US crude oil futures rallied 9.7% to $60.19 a barrel after the attack halved Saudi Arabia's oil production. Oil is one of Canada's major exports.
At 10:16 a.m. (1416 GMT), the Canadian dollar was trading 0.3% higher at 1.3254 to the greenback, or 75.45 US cents. The currency, which on Friday hit its weakest intraday level since Sept. 4 at 1.3291, traded in a range of 1.3208 to 1.3266.
Gains for the loonie came as data from the Canadian Real Estate Association showed Canadian homes sales rose 1.4% in August from July, the sixth consecutive month of increased activity.
Meanwhile, foreign investors reduced their holdings of Canadian securities by C$1.2 billion in July, while Canadian investment in foreign securities increased by C$12.5 billion, according to data from Statistics Canada.
Still, speculators have raised their bullish bets on the Canadian dollar for the first time in five weeks, data from the US Commodity Futures Trading Commission and Reuters calculations showed on Friday.
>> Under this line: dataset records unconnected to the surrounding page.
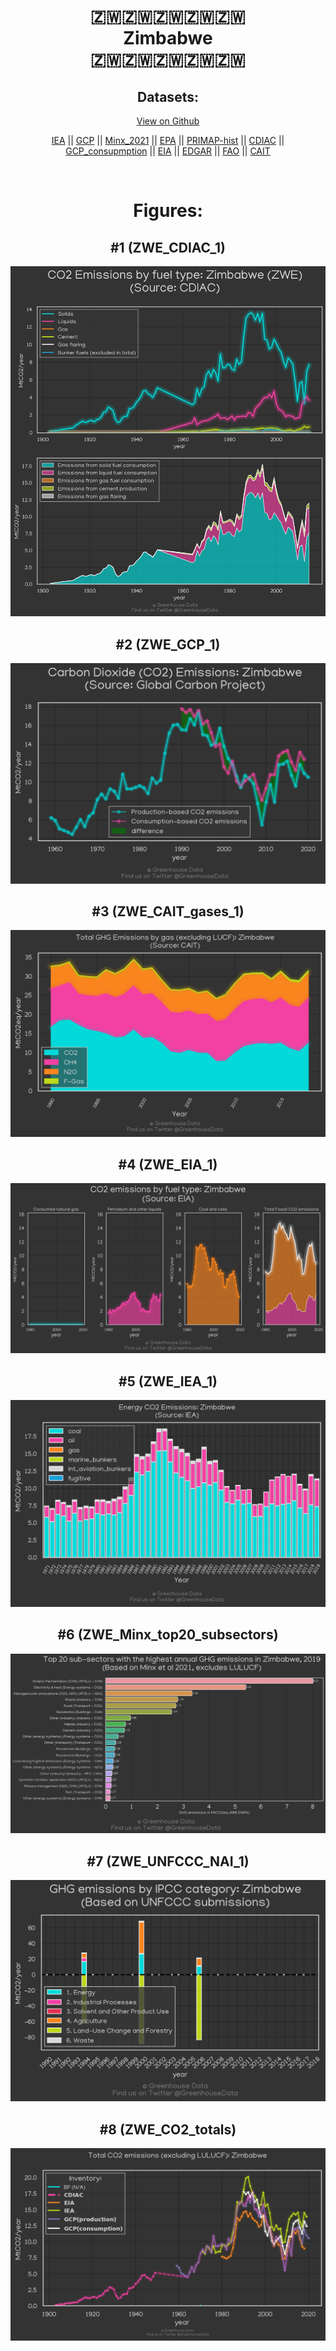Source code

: 
<center>
<h1 align="center">
🇿🇼🇿🇼🇿🇼🇿🇼🇿🇼
<br>
Zimbabwe
<br>
🇿🇼🇿🇼🇿🇼🇿🇼🇿🇼
</h1>
<h2>Datasets:</h2>
<p><a href="https://github.com/dquintani/GreenhouseData/tree/master/country_data/ZWE_Zimbabwe/data">View on Github</a>
<br></p><p><a href="data/ZWE_IEA.csv">IEA</a> || <a href="data/ZWE_GCP.csv">GCP</a> || <a href="data/ZWE_Minx_2021.csv">Minx_2021</a> || <a href="data/ZWE_EPA.csv">EPA</a> || <a href="data/ZWE_PRIMAP-hist.csv">PRIMAP-hist</a> || <a href="data/ZWE_CDIAC.csv">CDIAC</a> || <a href="data/ZWE_GCP_consupmption.csv">GCP_consupmption</a> || <a href="data/ZWE_EIA.csv">EIA</a> || <a href="data/ZWE_EDGAR.csv">EDGAR</a> || <a href="data/ZWE_FAO.csv">FAO</a> || <a href="data/ZWE_CAIT.csv">CAIT</a></p><p><br></p>
<h1>Figures:</h1><h2>#1 (ZWE_CDIAC_1)</h2>
<p><img alt="" src="figures/ZWE_CDIAC_1.png" /></p><h2>#2 (ZWE_GCP_1)</h2>
<p><img alt="" src="figures/ZWE_GCP_1.png" /></p><h2>#3 (ZWE_CAIT_gases_1)</h2>
<p><img alt="" src="figures/ZWE_CAIT_gases_1.png" /></p><h2>#4 (ZWE_EIA_1)</h2>
<p><img alt="" src="figures/ZWE_EIA_1.png" /></p><h2>#5 (ZWE_IEA_1)</h2>
<p><img alt="" src="figures/ZWE_IEA_1.png" /></p><h2>#6 (ZWE_Minx_top20_subsectors)</h2>
<p><img alt="" src="figures/ZWE_Minx_top20_subsectors.png" /></p><h2>#7 (ZWE_UNFCCC_NAI_1)</h2>
<p><img alt="" src="figures/ZWE_UNFCCC_NAI_1.png" /></p><h2>#8 (ZWE_CO2_totals)</h2>
<p><img alt="" src="figures/ZWE_CO2_totals.png" /></p>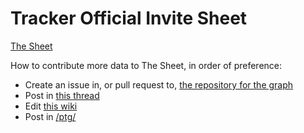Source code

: # Tracker Official Invite Sheet

[The Sheet](https://inviteroute.github.io/Sheet/)

How to contribute more data to The Sheet, in order of preference:

  * Create an issue in, or pull request to, [the repository for the graph](https://github.com/inviteroute/graph)
  * Post in [this thread](https://www.sb-innovation.de/showthread.php?9925)
  * Edit [this wiki](https://www.reddit.com/r/TrackersInfo/wiki/official_recruitments/)
  * Post in [/ptg/](https://4chan.org/g/ptg)
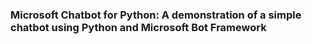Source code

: ### Microsoft Chatbot for Python: A demonstration of a simple chatbot using Python and Microsoft Bot Framework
As of Sept. 10, net long positions had increased to 11,523 contracts from 5,349 in the prior week.
Canadian government bond prices were higher across the yield curve in sympathy with US Treasuries on Monday. The two-year rose 0.5 Canadian cents to yield 1.636% and the 10-year was up 19 Canadian cents to yield 1.491%.
On Friday, the 10-year yield touched its highest since July 19 at 1.521%.
Canada's inflation report for August is due on Wednesday, which could help guide expectations for the Bank of Canada's interest rate outlook.